■ **HOW TO COMPLETE THIS TASK**
Look below for the line that has "Model Measure Profile]|". Set down the lines from there through the line that has "you lose a life and", exactly as written.

[[ RAW DATA, beginning ]]

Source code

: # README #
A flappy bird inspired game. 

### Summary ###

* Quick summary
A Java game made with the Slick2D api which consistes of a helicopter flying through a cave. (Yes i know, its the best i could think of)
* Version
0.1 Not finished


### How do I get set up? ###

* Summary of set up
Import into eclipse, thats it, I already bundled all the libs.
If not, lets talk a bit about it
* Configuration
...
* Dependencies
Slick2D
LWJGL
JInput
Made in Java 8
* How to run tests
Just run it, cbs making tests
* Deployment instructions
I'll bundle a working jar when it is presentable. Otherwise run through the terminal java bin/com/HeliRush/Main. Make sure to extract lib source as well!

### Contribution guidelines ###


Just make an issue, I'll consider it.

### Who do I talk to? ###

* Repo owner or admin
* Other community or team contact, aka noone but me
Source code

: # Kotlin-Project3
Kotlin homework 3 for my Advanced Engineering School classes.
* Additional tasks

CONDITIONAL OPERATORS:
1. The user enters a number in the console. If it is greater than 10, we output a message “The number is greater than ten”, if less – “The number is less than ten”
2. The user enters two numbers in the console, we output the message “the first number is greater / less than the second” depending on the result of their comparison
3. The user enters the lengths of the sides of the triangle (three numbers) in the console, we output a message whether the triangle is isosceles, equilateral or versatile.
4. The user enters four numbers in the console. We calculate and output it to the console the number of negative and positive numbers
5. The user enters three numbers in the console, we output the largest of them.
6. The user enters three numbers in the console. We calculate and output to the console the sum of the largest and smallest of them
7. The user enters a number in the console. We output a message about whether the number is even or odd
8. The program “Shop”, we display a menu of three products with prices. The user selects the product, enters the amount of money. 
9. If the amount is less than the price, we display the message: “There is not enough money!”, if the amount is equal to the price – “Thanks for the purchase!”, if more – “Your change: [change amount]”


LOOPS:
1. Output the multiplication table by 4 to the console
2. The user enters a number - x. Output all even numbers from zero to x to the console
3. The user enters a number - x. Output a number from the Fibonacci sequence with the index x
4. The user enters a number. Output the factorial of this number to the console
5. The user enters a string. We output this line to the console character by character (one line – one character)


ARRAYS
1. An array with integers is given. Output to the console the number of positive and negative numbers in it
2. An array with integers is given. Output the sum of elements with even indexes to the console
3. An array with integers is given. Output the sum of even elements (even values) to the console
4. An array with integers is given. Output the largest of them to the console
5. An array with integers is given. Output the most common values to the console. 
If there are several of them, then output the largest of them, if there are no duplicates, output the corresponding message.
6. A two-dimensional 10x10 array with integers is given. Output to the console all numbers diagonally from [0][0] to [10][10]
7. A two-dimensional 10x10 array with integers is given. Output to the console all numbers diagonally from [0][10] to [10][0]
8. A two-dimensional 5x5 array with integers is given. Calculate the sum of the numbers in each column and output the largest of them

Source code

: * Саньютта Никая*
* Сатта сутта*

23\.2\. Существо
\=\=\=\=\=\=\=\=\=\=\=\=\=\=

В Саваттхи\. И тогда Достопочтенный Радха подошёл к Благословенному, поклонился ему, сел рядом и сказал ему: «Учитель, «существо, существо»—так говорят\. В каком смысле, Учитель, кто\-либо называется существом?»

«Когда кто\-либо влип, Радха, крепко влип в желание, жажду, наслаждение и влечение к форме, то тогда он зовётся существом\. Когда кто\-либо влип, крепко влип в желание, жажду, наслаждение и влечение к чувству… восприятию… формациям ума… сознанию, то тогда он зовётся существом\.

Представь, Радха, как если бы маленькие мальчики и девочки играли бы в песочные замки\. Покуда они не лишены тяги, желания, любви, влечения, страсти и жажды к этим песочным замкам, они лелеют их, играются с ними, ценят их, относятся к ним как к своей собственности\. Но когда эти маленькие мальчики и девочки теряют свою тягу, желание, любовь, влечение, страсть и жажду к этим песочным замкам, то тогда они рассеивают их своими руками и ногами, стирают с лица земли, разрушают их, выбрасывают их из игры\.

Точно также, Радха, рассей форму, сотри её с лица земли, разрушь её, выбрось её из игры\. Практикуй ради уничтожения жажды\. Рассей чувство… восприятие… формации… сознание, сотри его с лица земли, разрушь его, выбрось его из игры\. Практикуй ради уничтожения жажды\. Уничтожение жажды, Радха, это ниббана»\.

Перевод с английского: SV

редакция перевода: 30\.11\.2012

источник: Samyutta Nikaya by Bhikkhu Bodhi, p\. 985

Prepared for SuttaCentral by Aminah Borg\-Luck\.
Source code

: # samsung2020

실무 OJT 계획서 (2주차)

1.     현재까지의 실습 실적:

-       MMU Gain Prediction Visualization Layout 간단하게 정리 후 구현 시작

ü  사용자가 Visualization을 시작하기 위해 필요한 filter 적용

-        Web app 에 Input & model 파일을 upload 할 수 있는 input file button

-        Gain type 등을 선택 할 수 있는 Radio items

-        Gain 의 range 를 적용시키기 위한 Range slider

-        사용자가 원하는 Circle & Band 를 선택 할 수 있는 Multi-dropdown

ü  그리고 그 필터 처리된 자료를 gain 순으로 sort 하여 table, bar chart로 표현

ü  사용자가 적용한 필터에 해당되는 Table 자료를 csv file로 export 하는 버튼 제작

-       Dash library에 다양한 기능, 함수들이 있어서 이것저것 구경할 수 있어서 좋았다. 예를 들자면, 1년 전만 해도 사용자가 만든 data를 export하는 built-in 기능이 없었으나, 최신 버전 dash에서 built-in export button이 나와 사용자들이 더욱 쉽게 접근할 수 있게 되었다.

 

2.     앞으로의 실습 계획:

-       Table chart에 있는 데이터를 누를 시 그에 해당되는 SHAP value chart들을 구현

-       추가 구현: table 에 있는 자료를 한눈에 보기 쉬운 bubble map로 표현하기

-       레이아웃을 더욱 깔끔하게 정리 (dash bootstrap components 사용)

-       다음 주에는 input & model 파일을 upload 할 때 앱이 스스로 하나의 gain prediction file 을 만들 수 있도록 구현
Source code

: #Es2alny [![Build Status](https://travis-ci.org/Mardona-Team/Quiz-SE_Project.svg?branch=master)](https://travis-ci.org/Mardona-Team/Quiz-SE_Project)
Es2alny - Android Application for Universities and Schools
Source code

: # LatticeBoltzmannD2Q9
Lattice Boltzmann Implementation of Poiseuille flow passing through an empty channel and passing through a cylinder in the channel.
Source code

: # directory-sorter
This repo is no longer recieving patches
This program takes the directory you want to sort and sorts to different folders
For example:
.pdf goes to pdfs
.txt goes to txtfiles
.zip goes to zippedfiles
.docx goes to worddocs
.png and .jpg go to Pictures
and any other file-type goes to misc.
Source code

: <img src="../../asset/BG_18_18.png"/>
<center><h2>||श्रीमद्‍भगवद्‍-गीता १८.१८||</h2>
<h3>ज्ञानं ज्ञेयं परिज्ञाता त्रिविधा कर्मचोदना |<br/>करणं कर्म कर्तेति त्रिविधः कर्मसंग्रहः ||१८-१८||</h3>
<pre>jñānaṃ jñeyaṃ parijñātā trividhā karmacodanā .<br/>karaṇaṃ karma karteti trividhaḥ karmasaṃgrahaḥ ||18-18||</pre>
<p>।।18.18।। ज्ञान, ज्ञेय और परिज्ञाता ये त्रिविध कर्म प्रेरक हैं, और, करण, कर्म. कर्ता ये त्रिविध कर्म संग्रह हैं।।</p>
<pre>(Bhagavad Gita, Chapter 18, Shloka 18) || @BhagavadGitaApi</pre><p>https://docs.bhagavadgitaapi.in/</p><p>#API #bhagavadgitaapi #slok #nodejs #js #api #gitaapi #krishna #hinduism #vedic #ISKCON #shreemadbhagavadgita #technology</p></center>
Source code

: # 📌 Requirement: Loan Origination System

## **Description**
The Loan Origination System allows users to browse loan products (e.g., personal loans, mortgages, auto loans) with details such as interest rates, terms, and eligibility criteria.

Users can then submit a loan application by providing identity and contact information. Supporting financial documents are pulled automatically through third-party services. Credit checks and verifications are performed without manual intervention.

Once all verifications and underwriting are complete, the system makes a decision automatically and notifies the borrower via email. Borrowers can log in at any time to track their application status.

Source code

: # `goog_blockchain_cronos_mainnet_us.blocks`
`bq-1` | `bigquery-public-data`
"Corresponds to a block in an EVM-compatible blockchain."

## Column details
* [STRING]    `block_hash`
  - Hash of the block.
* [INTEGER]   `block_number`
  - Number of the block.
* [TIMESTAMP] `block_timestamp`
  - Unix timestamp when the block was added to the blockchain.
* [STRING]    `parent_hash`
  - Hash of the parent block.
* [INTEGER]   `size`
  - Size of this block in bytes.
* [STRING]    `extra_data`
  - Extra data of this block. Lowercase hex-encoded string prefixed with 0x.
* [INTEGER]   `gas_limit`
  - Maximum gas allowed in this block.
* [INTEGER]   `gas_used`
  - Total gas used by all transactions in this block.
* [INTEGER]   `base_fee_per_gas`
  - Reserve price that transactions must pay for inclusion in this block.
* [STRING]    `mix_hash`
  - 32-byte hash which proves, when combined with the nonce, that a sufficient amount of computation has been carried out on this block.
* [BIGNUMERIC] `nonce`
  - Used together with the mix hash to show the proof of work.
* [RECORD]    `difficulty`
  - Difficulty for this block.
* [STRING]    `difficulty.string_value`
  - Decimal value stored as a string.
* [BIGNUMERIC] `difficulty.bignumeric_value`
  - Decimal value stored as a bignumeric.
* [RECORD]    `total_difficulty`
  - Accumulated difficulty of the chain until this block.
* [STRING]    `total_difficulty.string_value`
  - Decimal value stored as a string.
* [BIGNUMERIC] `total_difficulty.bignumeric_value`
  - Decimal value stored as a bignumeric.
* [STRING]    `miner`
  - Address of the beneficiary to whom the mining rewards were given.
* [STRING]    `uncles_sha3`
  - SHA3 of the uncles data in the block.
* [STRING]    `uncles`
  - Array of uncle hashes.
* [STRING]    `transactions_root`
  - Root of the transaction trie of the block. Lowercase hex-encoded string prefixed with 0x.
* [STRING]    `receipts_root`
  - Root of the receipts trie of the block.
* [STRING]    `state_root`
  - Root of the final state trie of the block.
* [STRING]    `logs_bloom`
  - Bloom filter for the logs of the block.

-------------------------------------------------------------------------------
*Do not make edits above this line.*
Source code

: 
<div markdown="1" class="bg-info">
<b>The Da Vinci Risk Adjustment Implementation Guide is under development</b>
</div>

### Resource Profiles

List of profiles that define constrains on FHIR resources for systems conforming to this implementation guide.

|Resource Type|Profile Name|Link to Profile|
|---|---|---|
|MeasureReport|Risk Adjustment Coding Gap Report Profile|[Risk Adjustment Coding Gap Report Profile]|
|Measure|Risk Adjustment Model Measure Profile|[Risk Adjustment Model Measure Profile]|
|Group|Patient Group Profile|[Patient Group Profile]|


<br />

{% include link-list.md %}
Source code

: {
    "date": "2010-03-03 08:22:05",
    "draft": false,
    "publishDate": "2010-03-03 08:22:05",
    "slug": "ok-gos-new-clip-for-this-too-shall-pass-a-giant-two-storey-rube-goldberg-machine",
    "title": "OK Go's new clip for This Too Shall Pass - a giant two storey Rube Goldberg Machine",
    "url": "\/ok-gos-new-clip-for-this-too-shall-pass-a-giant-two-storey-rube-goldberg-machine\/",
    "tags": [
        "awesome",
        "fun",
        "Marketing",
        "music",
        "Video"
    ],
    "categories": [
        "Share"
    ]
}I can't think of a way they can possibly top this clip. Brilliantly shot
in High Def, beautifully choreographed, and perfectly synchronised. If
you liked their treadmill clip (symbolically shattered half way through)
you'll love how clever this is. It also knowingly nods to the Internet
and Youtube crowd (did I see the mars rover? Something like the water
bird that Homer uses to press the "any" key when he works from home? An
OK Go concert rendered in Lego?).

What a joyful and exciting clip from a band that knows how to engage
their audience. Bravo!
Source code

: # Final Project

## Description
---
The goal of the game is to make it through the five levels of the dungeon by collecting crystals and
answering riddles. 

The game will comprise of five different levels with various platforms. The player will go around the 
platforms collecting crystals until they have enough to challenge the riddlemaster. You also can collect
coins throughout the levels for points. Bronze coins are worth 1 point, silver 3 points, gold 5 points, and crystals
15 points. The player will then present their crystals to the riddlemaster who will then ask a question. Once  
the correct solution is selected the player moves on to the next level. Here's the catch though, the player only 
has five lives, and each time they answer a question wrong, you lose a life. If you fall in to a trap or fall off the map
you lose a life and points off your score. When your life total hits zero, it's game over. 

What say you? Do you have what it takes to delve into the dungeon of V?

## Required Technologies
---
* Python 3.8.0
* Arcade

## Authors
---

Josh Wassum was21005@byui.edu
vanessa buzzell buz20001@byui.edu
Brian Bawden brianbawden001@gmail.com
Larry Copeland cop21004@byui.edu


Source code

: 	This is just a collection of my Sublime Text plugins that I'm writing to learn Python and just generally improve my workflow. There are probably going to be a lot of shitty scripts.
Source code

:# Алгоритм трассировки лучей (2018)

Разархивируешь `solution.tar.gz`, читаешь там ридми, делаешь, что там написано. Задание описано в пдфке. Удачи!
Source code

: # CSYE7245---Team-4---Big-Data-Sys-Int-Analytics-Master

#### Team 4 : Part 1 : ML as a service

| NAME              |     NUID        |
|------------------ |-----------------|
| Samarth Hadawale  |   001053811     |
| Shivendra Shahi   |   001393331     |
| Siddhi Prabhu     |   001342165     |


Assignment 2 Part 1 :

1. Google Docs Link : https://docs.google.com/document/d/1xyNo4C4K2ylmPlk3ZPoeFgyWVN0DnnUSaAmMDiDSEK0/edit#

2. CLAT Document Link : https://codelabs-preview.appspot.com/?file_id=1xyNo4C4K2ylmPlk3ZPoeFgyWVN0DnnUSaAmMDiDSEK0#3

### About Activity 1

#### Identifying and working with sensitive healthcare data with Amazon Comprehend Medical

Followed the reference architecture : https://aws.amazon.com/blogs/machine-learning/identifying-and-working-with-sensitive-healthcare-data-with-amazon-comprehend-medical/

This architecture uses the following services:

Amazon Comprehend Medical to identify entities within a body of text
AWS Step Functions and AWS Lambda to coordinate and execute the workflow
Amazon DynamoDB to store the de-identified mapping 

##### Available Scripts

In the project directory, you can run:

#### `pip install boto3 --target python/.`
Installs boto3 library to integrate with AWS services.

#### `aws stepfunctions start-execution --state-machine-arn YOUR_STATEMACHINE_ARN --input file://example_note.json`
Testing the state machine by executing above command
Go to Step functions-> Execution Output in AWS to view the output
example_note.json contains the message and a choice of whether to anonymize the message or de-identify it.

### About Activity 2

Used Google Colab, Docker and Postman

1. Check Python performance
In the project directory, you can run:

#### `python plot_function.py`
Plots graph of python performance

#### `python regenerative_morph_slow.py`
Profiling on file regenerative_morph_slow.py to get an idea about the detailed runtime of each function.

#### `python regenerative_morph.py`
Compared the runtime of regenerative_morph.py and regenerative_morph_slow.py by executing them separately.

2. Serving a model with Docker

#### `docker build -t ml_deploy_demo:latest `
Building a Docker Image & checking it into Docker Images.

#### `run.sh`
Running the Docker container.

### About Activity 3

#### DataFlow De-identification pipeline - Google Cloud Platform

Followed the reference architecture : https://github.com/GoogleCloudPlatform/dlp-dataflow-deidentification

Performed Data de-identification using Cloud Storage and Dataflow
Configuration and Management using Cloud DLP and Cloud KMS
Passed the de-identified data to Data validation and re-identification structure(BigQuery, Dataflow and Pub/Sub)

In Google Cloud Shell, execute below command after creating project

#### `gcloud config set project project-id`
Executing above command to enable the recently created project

[[ RAW DATA, end ]]

■ **SOLUTION TO THIS EXERCISE**
|Measure|Risk Adjustment Model Measure Profile|[Risk Adjustment Model Measure Profile]|
|Group|Patient Group Profile|[Patient Group Profile]|


<br />

{% include link-list.md %}
Source code

: {
    "date": "2010-03-03 08:22:05",
    "draft": false,
    "publishDate": "2010-03-03 08:22:05",
    "slug": "ok-gos-new-clip-for-this-too-shall-pass-a-giant-two-storey-rube-goldberg-machine",
    "title": "OK Go's new clip for This Too Shall Pass - a giant two storey Rube Goldberg Machine",
    "url": "\/ok-gos-new-clip-for-this-too-shall-pass-a-giant-two-storey-rube-goldberg-machine\/",
    "tags": [
        "awesome",
        "fun",
        "Marketing",
        "music",
        "Video"
    ],
    "categories": [
        "Share"
    ]
}I can't think of a way they can possibly top this clip. Brilliantly shot
in High Def, beautifully choreographed, and perfectly synchronised. If
you liked their treadmill clip (symbolically shattered half way through)
you'll love how clever this is. It also knowingly nods to the Internet
and Youtube crowd (did I see the mars rover? Something like the water
bird that Homer uses to press the "any" key when he works from home? An
OK Go concert rendered in Lego?).

What a joyful and exciting clip from a band that knows how to engage
their audience. Bravo!
Source code

: # Final Project

## Description
---
The goal of the game is to make it through the five levels of the dungeon by collecting crystals and
answering riddles. 

The game will comprise of five different levels with various platforms. The player will go around the 
platforms collecting crystals until they have enough to challenge the riddlemaster. You also can collect
coins throughout the levels for points. Bronze coins are worth 1 point, silver 3 points, gold 5 points, and crystals
15 points. The player will then present their crystals to the riddlemaster who will then ask a question. Once  
the correct solution is selected the player moves on to the next level. Here's the catch though, the player only 
has five lives, and each time they answer a question wrong, you lose a life. If you fall in to a trap or fall off the map
you lose a life and points off your score. When your life total hits zero, it's game over. 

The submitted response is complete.